Well, somebody said, they must have closed the pool for thunder and made everyone go home. The policy was 20 minutes. So if we kept waiting, the lifeguards would come back and re-open the pool. We waited 20 minutes, 40 minutes, an hour, longer. No lifeguards, no pool manager.
People pulled out cell phones, called town hall, the mayor, members of the pool’s board of trustees. Nobody knew what was going on, and people were furious: me more than anyone. That’s the moment when I imagined writing about this for a local paper. It was exactly the kind of thing that was never covered in the local paper—it didn’t, after all, happen at a town council meeting or come from a press release—and it was exactly the kind of thing that everybody talked about.
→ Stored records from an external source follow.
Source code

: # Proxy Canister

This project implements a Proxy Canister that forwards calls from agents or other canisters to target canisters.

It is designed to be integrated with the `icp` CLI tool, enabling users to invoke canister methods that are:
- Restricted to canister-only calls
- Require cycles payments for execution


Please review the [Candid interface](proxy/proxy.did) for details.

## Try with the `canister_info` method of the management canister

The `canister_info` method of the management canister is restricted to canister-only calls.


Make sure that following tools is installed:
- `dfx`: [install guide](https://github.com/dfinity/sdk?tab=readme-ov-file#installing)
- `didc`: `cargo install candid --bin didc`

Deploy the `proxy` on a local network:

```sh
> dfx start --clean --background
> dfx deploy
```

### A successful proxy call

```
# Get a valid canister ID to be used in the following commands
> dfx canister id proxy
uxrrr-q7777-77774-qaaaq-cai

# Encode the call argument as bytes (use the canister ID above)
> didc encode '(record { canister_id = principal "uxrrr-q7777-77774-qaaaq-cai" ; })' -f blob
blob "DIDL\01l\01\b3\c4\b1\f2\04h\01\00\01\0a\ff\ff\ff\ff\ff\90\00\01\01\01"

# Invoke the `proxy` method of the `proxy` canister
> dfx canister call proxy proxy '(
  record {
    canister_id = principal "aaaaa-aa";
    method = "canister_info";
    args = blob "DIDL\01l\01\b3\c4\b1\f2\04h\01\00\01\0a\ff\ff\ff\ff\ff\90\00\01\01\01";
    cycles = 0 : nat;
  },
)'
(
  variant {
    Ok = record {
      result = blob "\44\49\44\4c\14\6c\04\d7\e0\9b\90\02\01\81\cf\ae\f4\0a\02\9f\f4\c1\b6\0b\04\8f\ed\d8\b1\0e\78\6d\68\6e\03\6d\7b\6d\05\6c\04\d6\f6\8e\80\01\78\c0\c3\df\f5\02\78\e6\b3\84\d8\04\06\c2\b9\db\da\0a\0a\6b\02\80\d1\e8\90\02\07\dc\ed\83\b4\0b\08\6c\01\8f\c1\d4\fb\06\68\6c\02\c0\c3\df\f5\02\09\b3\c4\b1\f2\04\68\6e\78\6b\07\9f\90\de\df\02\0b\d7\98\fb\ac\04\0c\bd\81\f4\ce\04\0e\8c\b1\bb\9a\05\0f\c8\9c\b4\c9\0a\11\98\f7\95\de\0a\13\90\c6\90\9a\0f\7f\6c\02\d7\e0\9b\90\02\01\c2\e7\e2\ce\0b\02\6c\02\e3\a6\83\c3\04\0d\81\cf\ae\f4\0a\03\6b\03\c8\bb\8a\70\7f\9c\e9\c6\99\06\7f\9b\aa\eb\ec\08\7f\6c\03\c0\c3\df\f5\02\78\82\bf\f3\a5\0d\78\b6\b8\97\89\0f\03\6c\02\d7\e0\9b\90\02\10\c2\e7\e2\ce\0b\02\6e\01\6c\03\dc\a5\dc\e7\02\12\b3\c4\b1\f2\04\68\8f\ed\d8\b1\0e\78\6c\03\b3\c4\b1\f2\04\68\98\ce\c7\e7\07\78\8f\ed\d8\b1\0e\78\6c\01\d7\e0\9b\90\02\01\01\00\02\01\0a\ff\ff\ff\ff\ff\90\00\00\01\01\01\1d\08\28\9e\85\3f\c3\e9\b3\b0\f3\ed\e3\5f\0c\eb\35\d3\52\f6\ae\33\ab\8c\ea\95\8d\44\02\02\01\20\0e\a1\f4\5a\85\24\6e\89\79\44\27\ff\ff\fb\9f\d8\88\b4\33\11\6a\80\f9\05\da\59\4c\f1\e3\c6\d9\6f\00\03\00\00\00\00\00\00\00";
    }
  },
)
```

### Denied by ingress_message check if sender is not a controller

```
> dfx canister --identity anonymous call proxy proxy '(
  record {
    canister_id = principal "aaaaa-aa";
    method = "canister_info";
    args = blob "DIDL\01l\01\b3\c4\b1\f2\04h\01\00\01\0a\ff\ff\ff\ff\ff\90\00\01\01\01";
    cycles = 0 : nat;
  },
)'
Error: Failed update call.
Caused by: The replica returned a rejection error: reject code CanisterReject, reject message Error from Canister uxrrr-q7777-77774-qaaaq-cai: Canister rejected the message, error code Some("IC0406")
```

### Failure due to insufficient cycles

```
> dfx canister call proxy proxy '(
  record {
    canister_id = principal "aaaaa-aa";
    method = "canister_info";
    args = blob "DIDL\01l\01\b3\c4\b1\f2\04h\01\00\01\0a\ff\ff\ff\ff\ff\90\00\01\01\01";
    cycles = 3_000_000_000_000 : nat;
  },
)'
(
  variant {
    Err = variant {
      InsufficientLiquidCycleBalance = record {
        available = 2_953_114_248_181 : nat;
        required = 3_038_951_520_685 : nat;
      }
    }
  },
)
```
When the manager finally did appear, hours later, he offered no excuses and no explanation. There’d been thunder. The pool was closed.
We found out the real story months later, after it was discovered that the pool manager had been embezzling money from the pool. It turns out that hot August afternoon, he’d heard some distant thunder and decided to close the pool and take his entire lifeguard staff out to the movies.
These are the stories that people want to know. They still want to know why the pool is closed on a sunny August afternoon. These are the stories that you almost never get in the weekly local newspaper, which is typically staffed by 20-something journalists straight out of school and with no ties, or real sources, in the community.
They also want to know if the hot new restaurant that just opened is any good, whether their neighbors are also furious about new leaf raking regulations, and why the 6:18 from Penn Station was being held up in Bloomfield, and not allowed to continue on into Glen Ridge.